Although I've written countless essays about English literature and reviewed a couple of hundred horror movies and video games, I've never actually written a book review. Luckily for me, The New Dead was right up my alley and is exactly what I look for in a book.

I'm not the kind of guy who can read a lot of fiction unless it pertains directly to something I really like. Fortunately, I happen to really like zombies, and I liked 'em before they were cool (yeah, that's right). I'm a really busy guy. Between a full-time teaching gig, another part-time job and my dvd/game reviews, I don't have a lot of time for the written word (at least not for pleasure, anyway). I do love a good book though and when a book grabs me, I like to be able to blaze through it.

Rise From Your Grave!

This may be one of the reasons I loved this book so much. I truly dig and appreciate the anthology format, which syncs up well with my lifestyle. Any time I was in a long commute or had a moment to myself, I could crack this sucker open and rip through a tale. 

I have to give some real props to this book for selecting such different sorts of stories as well. I've read quite a few zombie books and stories and I was a little worried that an entire anthology would become redundant and trite rather quickly. I mean, how many different ways can you spin a zombie tale? Let me tell you- there are about 19 different ways you can do so and this one really lets the zombies run the gamut of emotions from laughs to anger and tears.

A Handsome Portrait!

It would be impossible for me to review all of the stories in this book, but I have to touch on a few. This book kicks off with a really heavy tale called "Lazarus" written by John Conolly, This one is a contemplative retelling of Lazarus' rise from the dead (for those unfamiliar with contemporary religion, it is said that Jesus rose Lazarus from the dead four days after his own death). It might sound a little far-fetched but the story is written very seriously and has a really dark and sad tone.

I absolutely loved "What Maisie Knew" by David Liss. It tells a story about zombies becoming mass-produced human servants. One man is telling his tale about how he bought a black-market zombie servant to cover up a past mistake. The story is thoughtfully written and has a fantastic twist that left me hungry for brains.

M.B Hombler checks in with another awesome tale called "The Zombie who Fell from the Sky". This one is a thoughtful piece that deals with Romero-esque human cruelty issues. A great companion piece to this story is "Kids and Their Toys", which comes off like a Stand By Me homage with zombies. The latter story really resonated with me and I thought it would make a great film. Really descriptive and involving stuff.

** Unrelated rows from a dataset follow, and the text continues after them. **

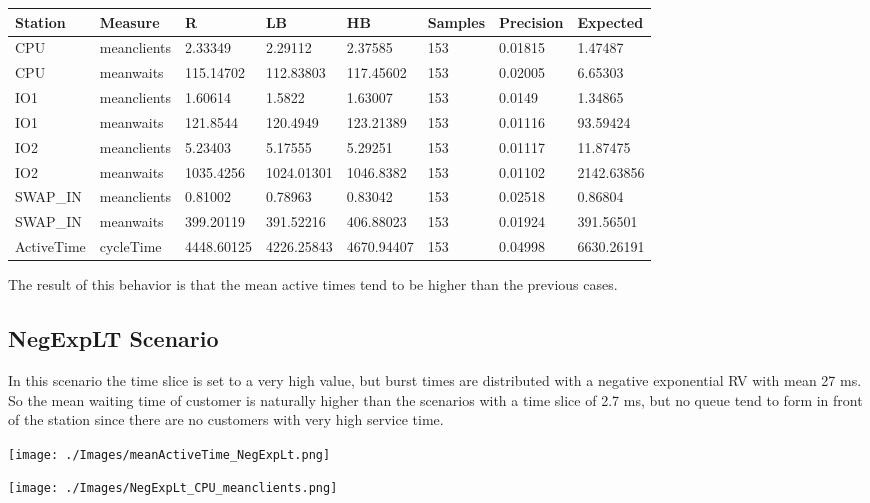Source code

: \documentclass[12pt,a4paper]{article}
\begin{document}
\begin{table}[!ht]
    \centering
    \begin{tabular}{|l|l|l|l|l|l|l|l|}
    \hline
        Station & Measure & R & LB & HB & Samples & Precision & Expected \\ \hline
        CPU & meanclients & 2.33349 & 2.29112 & 2.37585 & 153 & 0.01815 & 1.47487 \\ \hline
        CPU & meanwaits & 115.14702 & 112.83803 & 117.45602 & 153 & 0.02005 & 6.65303 \\ \hline
        IO1 & meanclients & 1.60614 & 1.5822 & 1.63007 & 153 & 0.0149 & 1.34865 \\ \hline
        IO1 & meanwaits & 121.8544 & 120.4949 & 123.21389 & 153 & 0.01116 & 93.59424 \\ \hline
        IO2 & meanclients & 5.23403 & 5.17555 & 5.29251 & 153 & 0.01117 & 11.87475 \\ \hline
        IO2 & meanwaits & 1035.4256 & 1024.01301 & 1046.8382 & 153 & 0.01102 & 2142.63856 \\ \hline
        SWAP\_IN & meanclients & 0.81002 & 0.78963 & 0.83042 & 153 & 0.02518 & 0.86804 \\ \hline
        SWAP\_IN & meanwaits & 399.20119 & 391.52216 & 406.88023 & 153 & 0.01924 & 391.56501 \\ \hline
        ActiveTime & cycleTime & 4448.60125 & 4226.25843 & 4670.94407 & 153 & 0.04998 & 6630.26191 \\ \hline
    \end{tabular}
\end{table}

The result of this behavior is that the mean active times tend to be higher than the previous cases.

\subsection{NegExpLT Scenario}

In this scenario the time slice is set to a very high value, but burst times are distributed with a negative exponential RV with mean 27 ms. So the mean waiting time of customer is naturally higher than the scenarios with a time slice of 2.7 ms, but no queue tend to form in front of the station since there are no customers with very high service time.

\texttt{[image: ./Images/meanActiveTime\_NegExpLt.png]}

\texttt{[image: ./Images/NegExpLt\_CPU\_meanclients.png]}
\end{document}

The last story in the book, “Twittering from the Circus of the Dead” by Joe Hill is a perfect closing piece that deals with a family that runs into an entire carnival of the undead while coming home from vacation. It's written in Twitter-ific style but serves as a great little slice of cultural zeitgeist both from technology and zombie standpoints.

Gunslinger Zombie!

This is a book that isn't written 'safely'. The New Dead isn't a jumble of lame stories tossed together to make a buck. Almost every story is worth reading at least once, and I read several a couple more times. For those familiar with Max Brooks, even he contributes a tale here (and if you're not familiar with him, he's the author of the kick ass novel World War Z, one of my favourite books ever). The stories are controversial, thought provoking, fun, nasty and thrilling. The book is thick, running 400 pages long and has a low price point which makes it a great value for your money.

Do yourself a favor- assume the role of your favorite zombie and tear this one's brains apart!